▸ **Exercise prompt**: Print nothing but the lines below starting at the line that holds "callback function pointer" and ending at the line that holds "related functionality which", including both, each exactly as written.

Collected data
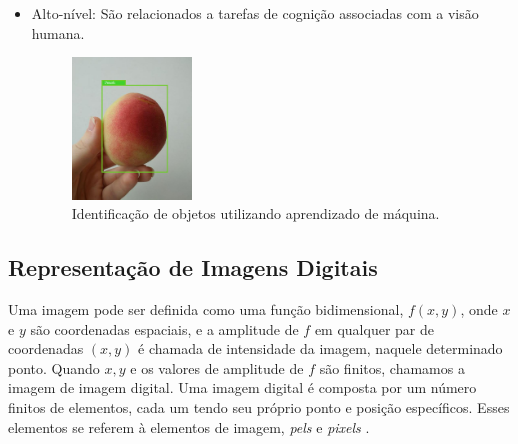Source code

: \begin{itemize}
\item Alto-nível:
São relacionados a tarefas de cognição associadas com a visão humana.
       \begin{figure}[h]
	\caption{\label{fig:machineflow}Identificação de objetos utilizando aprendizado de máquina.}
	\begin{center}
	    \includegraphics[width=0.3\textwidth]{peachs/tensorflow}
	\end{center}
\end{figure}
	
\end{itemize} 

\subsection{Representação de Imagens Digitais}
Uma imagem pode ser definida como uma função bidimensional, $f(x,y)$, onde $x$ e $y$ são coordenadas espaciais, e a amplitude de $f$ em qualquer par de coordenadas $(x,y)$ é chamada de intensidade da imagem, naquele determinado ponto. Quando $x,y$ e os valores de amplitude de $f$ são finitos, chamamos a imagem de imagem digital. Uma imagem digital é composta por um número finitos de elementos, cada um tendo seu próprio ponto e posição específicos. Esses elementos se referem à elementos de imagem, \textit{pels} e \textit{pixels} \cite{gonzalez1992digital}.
...
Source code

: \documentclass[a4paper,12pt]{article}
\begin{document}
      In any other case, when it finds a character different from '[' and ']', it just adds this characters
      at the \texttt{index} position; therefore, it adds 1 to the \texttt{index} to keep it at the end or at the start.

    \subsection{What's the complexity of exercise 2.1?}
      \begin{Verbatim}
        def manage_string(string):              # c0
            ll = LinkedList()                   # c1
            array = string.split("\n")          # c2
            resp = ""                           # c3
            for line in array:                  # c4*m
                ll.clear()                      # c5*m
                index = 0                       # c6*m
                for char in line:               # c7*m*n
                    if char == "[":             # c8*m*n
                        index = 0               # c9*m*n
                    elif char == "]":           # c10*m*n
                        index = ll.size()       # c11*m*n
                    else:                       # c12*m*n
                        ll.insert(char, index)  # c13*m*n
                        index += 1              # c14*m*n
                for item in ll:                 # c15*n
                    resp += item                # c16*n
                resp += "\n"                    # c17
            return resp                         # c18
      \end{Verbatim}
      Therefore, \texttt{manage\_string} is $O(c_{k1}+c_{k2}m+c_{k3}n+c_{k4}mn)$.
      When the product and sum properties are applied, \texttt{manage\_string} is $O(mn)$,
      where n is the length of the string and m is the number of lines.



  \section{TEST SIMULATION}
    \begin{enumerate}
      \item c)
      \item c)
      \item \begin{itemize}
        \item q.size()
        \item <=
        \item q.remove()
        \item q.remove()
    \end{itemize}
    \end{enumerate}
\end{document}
==
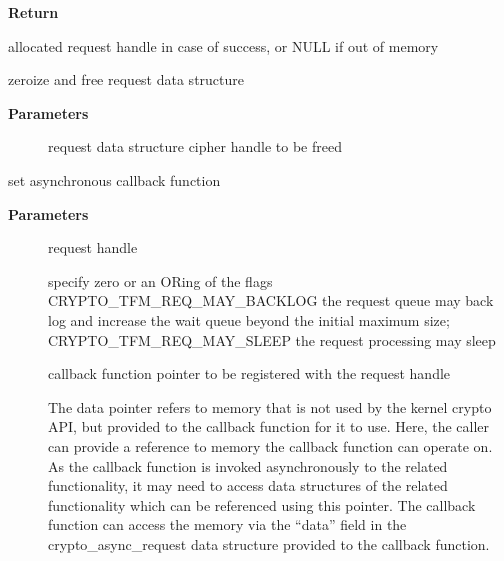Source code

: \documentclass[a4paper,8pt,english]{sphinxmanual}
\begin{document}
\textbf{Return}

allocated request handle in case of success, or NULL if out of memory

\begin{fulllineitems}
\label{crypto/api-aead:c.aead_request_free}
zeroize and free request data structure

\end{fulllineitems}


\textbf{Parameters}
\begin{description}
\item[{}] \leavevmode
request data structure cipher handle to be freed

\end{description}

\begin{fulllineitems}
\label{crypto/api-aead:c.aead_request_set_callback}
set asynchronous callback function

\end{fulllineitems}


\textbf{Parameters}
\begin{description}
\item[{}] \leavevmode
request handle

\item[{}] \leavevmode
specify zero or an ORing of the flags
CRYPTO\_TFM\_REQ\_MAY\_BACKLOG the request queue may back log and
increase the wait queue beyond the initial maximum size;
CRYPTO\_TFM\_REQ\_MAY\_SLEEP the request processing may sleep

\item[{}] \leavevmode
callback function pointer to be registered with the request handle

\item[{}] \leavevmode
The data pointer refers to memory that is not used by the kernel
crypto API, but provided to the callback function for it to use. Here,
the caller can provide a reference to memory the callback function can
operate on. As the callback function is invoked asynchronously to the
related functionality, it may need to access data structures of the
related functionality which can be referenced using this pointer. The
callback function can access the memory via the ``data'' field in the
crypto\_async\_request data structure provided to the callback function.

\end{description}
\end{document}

▸ **Answer section**:
callback function pointer to be registered with the request handle

\item[{}] \leavevmode
The data pointer refers to memory that is not used by the kernel
crypto API, but provided to the callback function for it to use. Here,
the caller can provide a reference to memory the callback function can
operate on. As the callback function is invoked asynchronously to the
related functionality, it may need to access data structures of the
related functionality which can be referenced using this pointer. The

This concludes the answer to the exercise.